Ethereum Flashes Bullish Signals Amid Market Reset
Ethereum (ETH) just sent shockwaves through the crypto markets after a staggering $500 million in shorts were liquidated during a major short squeeze on June 16. This dramatic move followed heightened selling pressure and growing investor concerns—but it could also mark a potential turning point for the second-largest crypto by market cap.
Despite the surge, ETH continues to struggle against Bitcoin (BTC), trading above $2,400 but remaining below a key resistance: the 50-week Moving Average (MA). According to analyst İbrahim Cosar, a breakout above this level could trigger the next major rally, just as it did during the rallies of October 2023 and November 2024.
Seller Exhaustion Hits 18-Month Low—A Bullish Bottom?
The Seller Exhaustion Constant—a metric combining supply in profit and 30-day volatility—has dropped to its lowest levels since January 2024. This signals potential seller fatigue and suggests that ETH might be forming a low-risk bottom. When both losses and volatility align at historic lows, a reversal often follows.
However, ETH’s struggle is evident when compared to BTC. The ETH/BTC Spent Output Profit Ratio (SOPR) continues to trend below 1, showing that Ethereum investors are realizing fewer profits than their Bitcoin counterparts. This underscores ETH’s continued weakness despite bullish potential.
Bitcoin Sets the Bar High—Can Ethereum Catch Up?
While Ethereum searches for momentum, Bitcoin holds steady above $100,000 and could skyrocket further. Analysts suggest a 120% surge is possible in 2025 based on historical 3-year cycles and the halving pattern. Some predictions even put BTC’s potential high at $466,257, assuming a repeat of the previous cycle’s 750% gain.
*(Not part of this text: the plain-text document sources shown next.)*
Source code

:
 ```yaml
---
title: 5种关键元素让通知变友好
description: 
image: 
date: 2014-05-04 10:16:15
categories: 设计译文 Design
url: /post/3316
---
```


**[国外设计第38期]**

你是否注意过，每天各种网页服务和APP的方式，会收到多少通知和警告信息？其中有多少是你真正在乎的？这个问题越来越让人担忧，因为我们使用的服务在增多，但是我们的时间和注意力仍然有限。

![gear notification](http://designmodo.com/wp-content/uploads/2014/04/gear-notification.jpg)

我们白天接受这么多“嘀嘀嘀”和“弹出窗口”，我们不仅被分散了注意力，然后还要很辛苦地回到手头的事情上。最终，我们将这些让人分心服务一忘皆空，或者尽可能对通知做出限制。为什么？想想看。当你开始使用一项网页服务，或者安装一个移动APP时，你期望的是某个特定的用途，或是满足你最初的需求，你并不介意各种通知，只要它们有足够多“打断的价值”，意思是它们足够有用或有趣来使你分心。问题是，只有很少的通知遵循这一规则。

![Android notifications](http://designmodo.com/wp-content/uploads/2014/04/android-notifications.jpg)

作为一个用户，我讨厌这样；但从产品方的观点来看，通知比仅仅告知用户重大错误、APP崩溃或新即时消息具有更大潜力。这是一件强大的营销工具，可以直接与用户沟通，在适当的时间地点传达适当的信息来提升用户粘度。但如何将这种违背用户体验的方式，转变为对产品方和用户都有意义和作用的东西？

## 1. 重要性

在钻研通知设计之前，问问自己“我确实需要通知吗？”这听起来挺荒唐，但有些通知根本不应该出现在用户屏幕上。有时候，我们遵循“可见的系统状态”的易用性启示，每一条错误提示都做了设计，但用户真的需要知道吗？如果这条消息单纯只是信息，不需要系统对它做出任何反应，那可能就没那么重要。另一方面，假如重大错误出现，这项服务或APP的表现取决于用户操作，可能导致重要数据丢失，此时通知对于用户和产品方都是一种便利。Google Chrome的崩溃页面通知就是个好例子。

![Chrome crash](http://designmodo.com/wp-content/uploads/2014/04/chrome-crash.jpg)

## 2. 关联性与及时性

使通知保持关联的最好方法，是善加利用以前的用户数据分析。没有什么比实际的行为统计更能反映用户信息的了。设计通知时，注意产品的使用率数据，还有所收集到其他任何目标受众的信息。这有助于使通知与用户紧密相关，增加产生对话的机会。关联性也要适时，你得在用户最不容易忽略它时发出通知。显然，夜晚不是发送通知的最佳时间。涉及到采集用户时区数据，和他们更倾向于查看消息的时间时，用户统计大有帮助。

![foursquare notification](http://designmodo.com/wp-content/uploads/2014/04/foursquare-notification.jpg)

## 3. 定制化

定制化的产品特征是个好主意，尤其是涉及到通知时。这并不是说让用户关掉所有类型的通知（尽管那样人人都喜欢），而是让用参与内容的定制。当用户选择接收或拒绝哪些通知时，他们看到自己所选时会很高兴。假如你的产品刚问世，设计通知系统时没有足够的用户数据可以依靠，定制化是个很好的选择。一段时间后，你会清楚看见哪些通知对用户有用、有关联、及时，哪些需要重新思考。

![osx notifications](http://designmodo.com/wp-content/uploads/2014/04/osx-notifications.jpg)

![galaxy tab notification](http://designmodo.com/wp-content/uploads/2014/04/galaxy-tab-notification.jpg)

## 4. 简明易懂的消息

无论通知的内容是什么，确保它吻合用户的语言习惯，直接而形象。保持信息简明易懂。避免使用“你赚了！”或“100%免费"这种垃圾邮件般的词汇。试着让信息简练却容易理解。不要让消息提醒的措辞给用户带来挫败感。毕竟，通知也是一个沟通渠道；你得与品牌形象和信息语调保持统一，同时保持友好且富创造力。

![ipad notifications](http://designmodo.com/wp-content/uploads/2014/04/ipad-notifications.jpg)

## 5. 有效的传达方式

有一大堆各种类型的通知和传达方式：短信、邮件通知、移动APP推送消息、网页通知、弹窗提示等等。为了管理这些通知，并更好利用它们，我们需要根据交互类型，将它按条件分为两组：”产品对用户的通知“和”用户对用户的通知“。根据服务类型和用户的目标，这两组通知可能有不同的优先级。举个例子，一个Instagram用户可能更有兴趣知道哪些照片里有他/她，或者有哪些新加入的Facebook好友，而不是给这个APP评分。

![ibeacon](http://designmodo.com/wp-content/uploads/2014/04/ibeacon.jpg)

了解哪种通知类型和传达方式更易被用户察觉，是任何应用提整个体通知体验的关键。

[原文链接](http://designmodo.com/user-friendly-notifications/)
With over $131 billion locked in Bitcoin ETFs, institutional support is only growing—another factor that could widen the BTC-ETH gap unless Ethereum breaks key technical resistance.
Ethereum’s recent short squeeze and historic seller exhaustion hint at an incoming bullish reversal. But unless ETH can decisively break above its 50-week MA and outperform BTC, its path to recovery may remain bumpy.